**Task requirements**
Tell how many lines in the data below hold the string "tienen"; give nothing but the number.

##### Recorded information

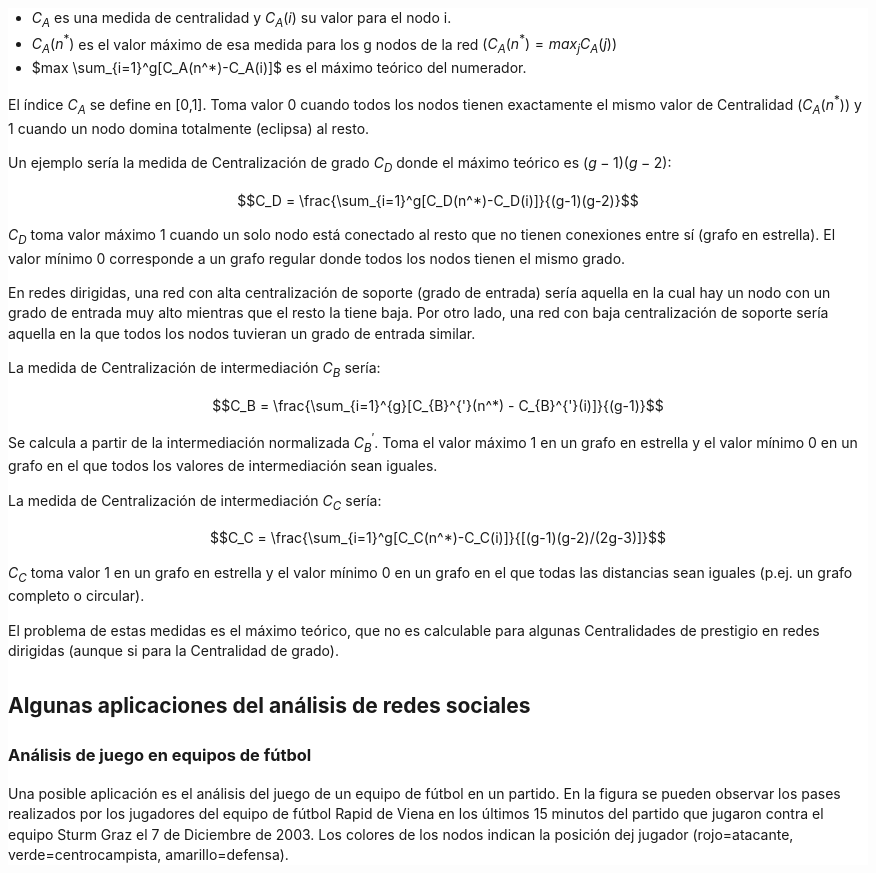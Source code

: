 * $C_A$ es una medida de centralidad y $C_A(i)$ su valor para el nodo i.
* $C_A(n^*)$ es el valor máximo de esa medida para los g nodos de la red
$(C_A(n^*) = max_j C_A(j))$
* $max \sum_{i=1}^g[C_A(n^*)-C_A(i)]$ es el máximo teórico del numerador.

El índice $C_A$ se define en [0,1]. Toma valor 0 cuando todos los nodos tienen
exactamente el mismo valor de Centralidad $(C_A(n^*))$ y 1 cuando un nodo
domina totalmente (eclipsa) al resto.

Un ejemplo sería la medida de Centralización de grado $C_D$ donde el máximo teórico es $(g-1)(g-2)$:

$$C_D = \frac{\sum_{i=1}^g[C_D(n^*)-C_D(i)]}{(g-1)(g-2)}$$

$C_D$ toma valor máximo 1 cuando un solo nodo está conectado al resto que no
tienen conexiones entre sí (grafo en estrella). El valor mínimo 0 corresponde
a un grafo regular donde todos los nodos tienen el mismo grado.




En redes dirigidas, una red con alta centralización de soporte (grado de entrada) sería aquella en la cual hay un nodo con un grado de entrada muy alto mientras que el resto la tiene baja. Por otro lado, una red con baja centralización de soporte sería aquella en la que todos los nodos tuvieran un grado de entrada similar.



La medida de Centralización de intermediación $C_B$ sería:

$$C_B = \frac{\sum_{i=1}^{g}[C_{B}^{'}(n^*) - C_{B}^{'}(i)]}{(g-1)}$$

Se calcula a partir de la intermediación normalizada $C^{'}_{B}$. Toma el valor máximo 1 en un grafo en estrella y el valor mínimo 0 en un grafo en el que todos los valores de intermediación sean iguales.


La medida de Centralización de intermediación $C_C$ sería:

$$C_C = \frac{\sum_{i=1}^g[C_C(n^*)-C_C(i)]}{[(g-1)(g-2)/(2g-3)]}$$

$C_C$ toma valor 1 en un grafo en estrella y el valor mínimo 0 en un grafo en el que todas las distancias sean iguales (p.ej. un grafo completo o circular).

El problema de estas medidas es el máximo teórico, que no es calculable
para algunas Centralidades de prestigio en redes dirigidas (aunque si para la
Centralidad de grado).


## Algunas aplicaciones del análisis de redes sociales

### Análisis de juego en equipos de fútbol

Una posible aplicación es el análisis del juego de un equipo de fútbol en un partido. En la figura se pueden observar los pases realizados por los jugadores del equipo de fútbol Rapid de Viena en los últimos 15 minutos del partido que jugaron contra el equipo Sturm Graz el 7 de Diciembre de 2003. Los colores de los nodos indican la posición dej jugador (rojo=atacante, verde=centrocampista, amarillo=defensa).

##########

**Written response**
3